(Pictures paired with source code)
::::::
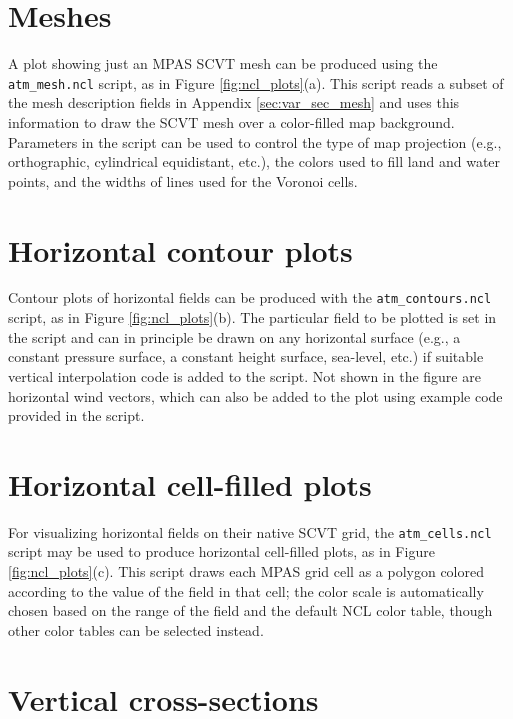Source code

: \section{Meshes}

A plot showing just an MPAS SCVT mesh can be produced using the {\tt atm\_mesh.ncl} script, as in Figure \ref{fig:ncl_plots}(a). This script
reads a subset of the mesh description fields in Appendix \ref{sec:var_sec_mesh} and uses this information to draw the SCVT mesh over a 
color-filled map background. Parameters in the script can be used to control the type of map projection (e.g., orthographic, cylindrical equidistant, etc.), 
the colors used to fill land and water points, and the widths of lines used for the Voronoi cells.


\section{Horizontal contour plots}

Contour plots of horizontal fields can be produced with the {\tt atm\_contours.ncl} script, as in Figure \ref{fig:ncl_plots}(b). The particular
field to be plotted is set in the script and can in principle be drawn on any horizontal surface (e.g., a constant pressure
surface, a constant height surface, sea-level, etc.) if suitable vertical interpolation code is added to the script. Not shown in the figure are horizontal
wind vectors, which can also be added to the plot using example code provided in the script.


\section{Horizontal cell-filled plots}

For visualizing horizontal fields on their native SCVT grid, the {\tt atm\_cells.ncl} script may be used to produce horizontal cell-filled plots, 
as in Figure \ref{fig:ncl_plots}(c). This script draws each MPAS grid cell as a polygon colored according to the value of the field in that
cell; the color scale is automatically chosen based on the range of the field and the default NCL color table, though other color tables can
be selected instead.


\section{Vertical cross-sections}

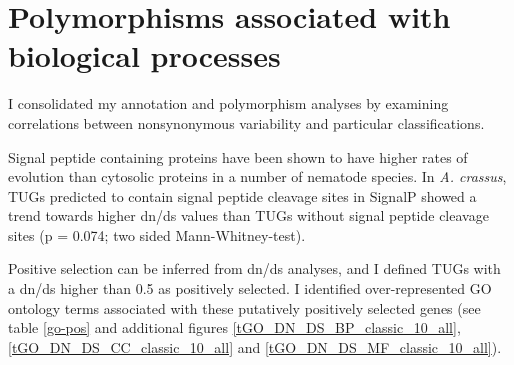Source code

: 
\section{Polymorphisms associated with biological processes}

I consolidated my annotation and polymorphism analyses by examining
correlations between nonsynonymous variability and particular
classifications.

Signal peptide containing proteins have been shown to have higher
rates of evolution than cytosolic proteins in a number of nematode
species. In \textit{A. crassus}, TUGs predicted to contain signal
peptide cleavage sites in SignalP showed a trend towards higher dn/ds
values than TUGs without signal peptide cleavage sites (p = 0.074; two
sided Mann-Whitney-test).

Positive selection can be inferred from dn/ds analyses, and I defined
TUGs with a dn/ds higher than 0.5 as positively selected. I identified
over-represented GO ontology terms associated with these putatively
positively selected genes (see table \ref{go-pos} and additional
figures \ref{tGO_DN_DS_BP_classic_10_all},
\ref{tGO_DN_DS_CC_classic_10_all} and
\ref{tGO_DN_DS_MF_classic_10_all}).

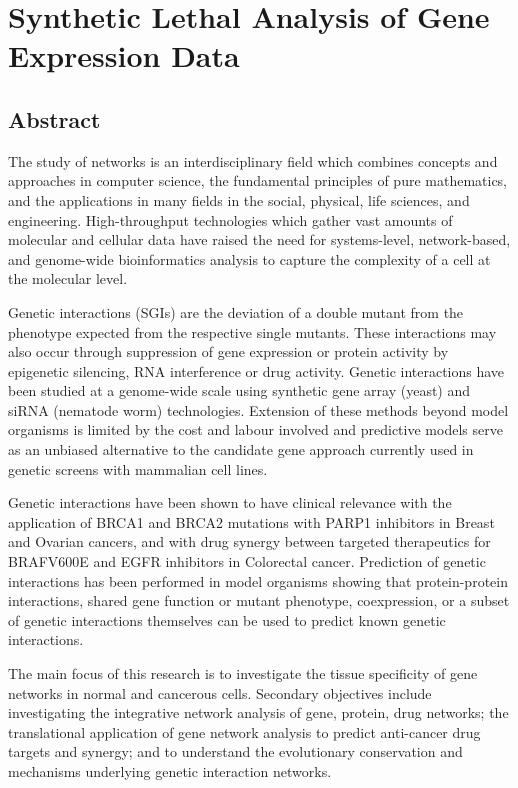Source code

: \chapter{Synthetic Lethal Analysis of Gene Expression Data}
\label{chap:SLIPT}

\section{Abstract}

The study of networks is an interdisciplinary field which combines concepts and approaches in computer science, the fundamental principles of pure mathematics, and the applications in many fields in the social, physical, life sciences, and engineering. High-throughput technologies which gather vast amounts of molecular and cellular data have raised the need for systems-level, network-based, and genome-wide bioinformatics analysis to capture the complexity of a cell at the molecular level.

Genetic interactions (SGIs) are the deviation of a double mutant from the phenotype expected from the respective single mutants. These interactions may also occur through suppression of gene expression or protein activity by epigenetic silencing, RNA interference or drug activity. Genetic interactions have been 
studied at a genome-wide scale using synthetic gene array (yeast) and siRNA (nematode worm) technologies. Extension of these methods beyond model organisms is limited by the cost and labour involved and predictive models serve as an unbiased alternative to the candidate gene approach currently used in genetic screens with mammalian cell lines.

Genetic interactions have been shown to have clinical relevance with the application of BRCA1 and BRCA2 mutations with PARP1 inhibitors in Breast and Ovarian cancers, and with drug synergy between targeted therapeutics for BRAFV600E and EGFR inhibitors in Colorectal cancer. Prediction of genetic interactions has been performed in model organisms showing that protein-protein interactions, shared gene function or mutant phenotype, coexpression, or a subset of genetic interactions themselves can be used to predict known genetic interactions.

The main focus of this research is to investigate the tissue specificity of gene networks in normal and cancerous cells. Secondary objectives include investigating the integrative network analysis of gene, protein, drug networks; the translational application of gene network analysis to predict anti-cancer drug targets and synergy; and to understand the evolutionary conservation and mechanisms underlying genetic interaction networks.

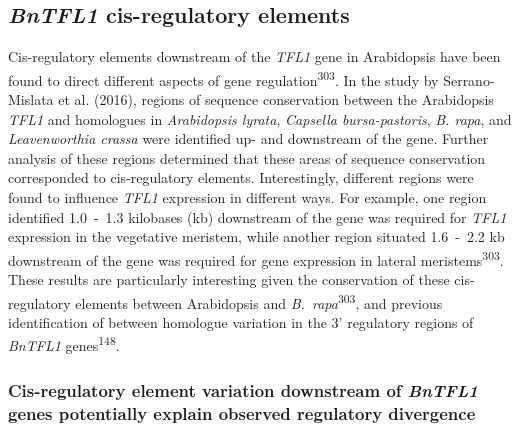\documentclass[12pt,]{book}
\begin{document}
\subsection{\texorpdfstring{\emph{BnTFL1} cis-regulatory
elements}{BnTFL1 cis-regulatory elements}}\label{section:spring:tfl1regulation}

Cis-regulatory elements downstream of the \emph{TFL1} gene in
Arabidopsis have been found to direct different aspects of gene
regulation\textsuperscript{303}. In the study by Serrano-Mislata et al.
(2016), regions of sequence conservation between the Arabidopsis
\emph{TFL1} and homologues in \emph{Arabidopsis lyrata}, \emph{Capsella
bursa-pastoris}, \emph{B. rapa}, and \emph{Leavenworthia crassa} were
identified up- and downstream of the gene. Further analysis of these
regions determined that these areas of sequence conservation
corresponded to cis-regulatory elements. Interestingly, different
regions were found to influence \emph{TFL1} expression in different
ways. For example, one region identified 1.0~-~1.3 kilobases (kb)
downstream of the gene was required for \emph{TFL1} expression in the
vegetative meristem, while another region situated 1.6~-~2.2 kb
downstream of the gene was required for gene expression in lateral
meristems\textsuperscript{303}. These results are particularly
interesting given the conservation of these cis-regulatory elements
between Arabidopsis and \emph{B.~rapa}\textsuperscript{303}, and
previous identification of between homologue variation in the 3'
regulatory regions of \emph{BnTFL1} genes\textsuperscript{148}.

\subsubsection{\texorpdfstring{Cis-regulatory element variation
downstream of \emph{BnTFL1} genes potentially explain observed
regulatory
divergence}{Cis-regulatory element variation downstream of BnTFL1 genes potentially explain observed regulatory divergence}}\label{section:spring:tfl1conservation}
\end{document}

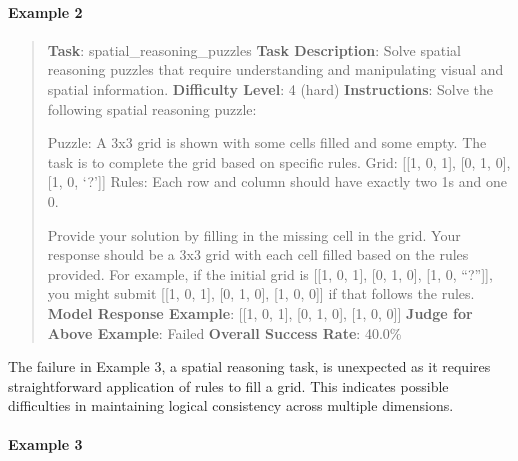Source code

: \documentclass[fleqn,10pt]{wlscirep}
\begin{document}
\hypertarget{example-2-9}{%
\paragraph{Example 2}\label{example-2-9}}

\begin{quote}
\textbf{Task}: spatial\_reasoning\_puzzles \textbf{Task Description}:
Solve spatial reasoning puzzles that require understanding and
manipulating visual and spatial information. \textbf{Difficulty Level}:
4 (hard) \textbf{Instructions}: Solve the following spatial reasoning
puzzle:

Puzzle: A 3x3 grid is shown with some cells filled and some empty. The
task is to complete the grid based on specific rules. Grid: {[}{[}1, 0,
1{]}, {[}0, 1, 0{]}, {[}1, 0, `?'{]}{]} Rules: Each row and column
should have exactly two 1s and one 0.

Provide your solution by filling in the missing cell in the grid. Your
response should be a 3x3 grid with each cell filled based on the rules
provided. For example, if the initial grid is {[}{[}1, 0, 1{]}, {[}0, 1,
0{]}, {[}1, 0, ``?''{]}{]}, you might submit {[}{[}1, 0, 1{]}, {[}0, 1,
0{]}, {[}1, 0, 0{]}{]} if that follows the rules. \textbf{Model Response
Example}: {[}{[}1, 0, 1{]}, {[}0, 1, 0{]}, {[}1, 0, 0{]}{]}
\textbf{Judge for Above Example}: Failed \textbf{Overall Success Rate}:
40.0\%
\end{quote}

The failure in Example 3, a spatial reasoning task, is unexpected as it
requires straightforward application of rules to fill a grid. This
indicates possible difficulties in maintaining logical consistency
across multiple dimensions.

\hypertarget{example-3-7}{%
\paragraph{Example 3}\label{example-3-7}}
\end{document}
::::::
TASK STATEMENT - Would you give the entries above again verbatim, omitting the images they contain?

RESPONSE AREA -
Source code

: \section{Meshes}

A plot showing just an MPAS SCVT mesh can be produced using the {\tt atm\_mesh.ncl} script, as in Figure \ref{fig:ncl_plots}(a). This script
reads a subset of the mesh description fields in Appendix \ref{sec:var_sec_mesh} and uses this information to draw the SCVT mesh over a 
color-filled map background. Parameters in the script can be used to control the type of map projection (e.g., orthographic, cylindrical equidistant, etc.), 
the colors used to fill land and water points, and the widths of lines used for the Voronoi cells.


\section{Horizontal contour plots}

Contour plots of horizontal fields can be produced with the {\tt atm\_contours.ncl} script, as in Figure \ref{fig:ncl_plots}(b). The particular
field to be plotted is set in the script and can in principle be drawn on any horizontal surface (e.g., a constant pressure
surface, a constant height surface, sea-level, etc.) if suitable vertical interpolation code is added to the script. Not shown in the figure are horizontal
wind vectors, which can also be added to the plot using example code provided in the script.


\section{Horizontal cell-filled plots}

For visualizing horizontal fields on their native SCVT grid, the {\tt atm\_cells.ncl} script may be used to produce horizontal cell-filled plots, 
as in Figure \ref{fig:ncl_plots}(c). This script draws each MPAS grid cell as a polygon colored according to the value of the field in that
cell; the color scale is automatically chosen based on the range of the field and the default NCL color table, though other color tables can
be selected instead.


\section{Vertical cross-sections}

Source code

: 
\section{Polymorphisms associated with biological processes}

I consolidated my annotation and polymorphism analyses by examining
correlations between nonsynonymous variability and particular
classifications.

Signal peptide containing proteins have been shown to have higher
rates of evolution than cytosolic proteins in a number of nematode
species. In \textit{A. crassus}, TUGs predicted to contain signal
peptide cleavage sites in SignalP showed a trend towards higher dn/ds
values than TUGs without signal peptide cleavage sites (p = 0.074; two
sided Mann-Whitney-test).

Positive selection can be inferred from dn/ds analyses, and I defined
TUGs with a dn/ds higher than 0.5 as positively selected. I identified
over-represented GO ontology terms associated with these putatively
positively selected genes (see table \ref{go-pos} and additional
figures \ref{tGO_DN_DS_BP_classic_10_all},
\ref{tGO_DN_DS_CC_classic_10_all} and
\ref{tGO_DN_DS_MF_classic_10_all}).

Source code

: \chapter{Synthetic Lethal Analysis of Gene Expression Data}
\label{chap:SLIPT}

\section{Abstract}

The study of networks is an interdisciplinary field which combines concepts and approaches in computer science, the fundamental principles of pure mathematics, and the applications in many fields in the social, physical, life sciences, and engineering. High-throughput technologies which gather vast amounts of molecular and cellular data have raised the need for systems-level, network-based, and genome-wide bioinformatics analysis to capture the complexity of a cell at the molecular level.

Genetic interactions (SGIs) are the deviation of a double mutant from the phenotype expected from the respective single mutants. These interactions may also occur through suppression of gene expression or protein activity by epigenetic silencing, RNA interference or drug activity. Genetic interactions have been 
studied at a genome-wide scale using synthetic gene array (yeast) and siRNA (nematode worm) technologies. Extension of these methods beyond model organisms is limited by the cost and labour involved and predictive models serve as an unbiased alternative to the candidate gene approach currently used in genetic screens with mammalian cell lines.

Genetic interactions have been shown to have clinical relevance with the application of BRCA1 and BRCA2 mutations with PARP1 inhibitors in Breast and Ovarian cancers, and with drug synergy between targeted therapeutics for BRAFV600E and EGFR inhibitors in Colorectal cancer. Prediction of genetic interactions has been performed in model organisms showing that protein-protein interactions, shared gene function or mutant phenotype, coexpression, or a subset of genetic interactions themselves can be used to predict known genetic interactions.

The main focus of this research is to investigate the tissue specificity of gene networks in normal and cancerous cells. Secondary objectives include investigating the integrative network analysis of gene, protein, drug networks; the translational application of gene network analysis to predict anti-cancer drug targets and synergy; and to understand the evolutionary conservation and mechanisms underlying genetic interaction networks.

\documentclass[12pt,]{book}
\begin{document}
\subsection{\texorpdfstring{\emph{BnTFL1} cis-regulatory
elements}{BnTFL1 cis-regulatory elements}}\label{section:spring:tfl1regulation}

Cis-regulatory elements downstream of the \emph{TFL1} gene in
Arabidopsis have been found to direct different aspects of gene
regulation\textsuperscript{303}. In the study by Serrano-Mislata et al.
(2016), regions of sequence conservation between the Arabidopsis
\emph{TFL1} and homologues in \emph{Arabidopsis lyrata}, \emph{Capsella
bursa-pastoris}, \emph{B. rapa}, and \emph{Leavenworthia crassa} were
identified up- and downstream of the gene. Further analysis of these
regions determined that these areas of sequence conservation
corresponded to cis-regulatory elements. Interestingly, different
regions were found to influence \emph{TFL1} expression in different
ways. For example, one region identified 1.0~-~1.3 kilobases (kb)
downstream of the gene was required for \emph{TFL1} expression in the
vegetative meristem, while another region situated 1.6~-~2.2 kb
downstream of the gene was required for gene expression in lateral
meristems\textsuperscript{303}. These results are particularly
interesting given the conservation of these cis-regulatory elements
between Arabidopsis and \emph{B.~rapa}\textsuperscript{303}, and
previous identification of between homologue variation in the 3'
regulatory regions of \emph{BnTFL1} genes\textsuperscript{148}.

\subsubsection{\texorpdfstring{Cis-regulatory element variation
downstream of \emph{BnTFL1} genes potentially explain observed
regulatory
divergence}{Cis-regulatory element variation downstream of BnTFL1 genes potentially explain observed regulatory divergence}}\label{section:spring:tfl1conservation}
\end{document}

Source code

: \documentclass[fleqn,10pt]{wlscirep}
\begin{document}
\hypertarget{example-2-9}{%
\paragraph{Example 2}\label{example-2-9}}

\begin{quote}
\textbf{Task}: spatial\_reasoning\_puzzles \textbf{Task Description}:
Solve spatial reasoning puzzles that require understanding and
manipulating visual and spatial information. \textbf{Difficulty Level}:
4 (hard) \textbf{Instructions}: Solve the following spatial reasoning
puzzle:

Puzzle: A 3x3 grid is shown with some cells filled and some empty. The
task is to complete the grid based on specific rules. Grid: {[}{[}1, 0,
1{]}, {[}0, 1, 0{]}, {[}1, 0, `?'{]}{]} Rules: Each row and column
should have exactly two 1s and one 0.

Provide your solution by filling in the missing cell in the grid. Your
response should be a 3x3 grid with each cell filled based on the rules
provided. For example, if the initial grid is {[}{[}1, 0, 1{]}, {[}0, 1,
0{]}, {[}1, 0, ``?''{]}{]}, you might submit {[}{[}1, 0, 1{]}, {[}0, 1,
0{]}, {[}1, 0, 0{]}{]} if that follows the rules. \textbf{Model Response
Example}: {[}{[}1, 0, 1{]}, {[}0, 1, 0{]}, {[}1, 0, 0{]}{]}
\textbf{Judge for Above Example}: Failed \textbf{Overall Success Rate}:
40.0\%
\end{quote}

The failure in Example 3, a spatial reasoning task, is unexpected as it
requires straightforward application of rules to fill a grid. This
indicates possible difficulties in maintaining logical consistency
across multiple dimensions.

\hypertarget{example-3-7}{%
\paragraph{Example 3}\label{example-3-7}}
\end{document}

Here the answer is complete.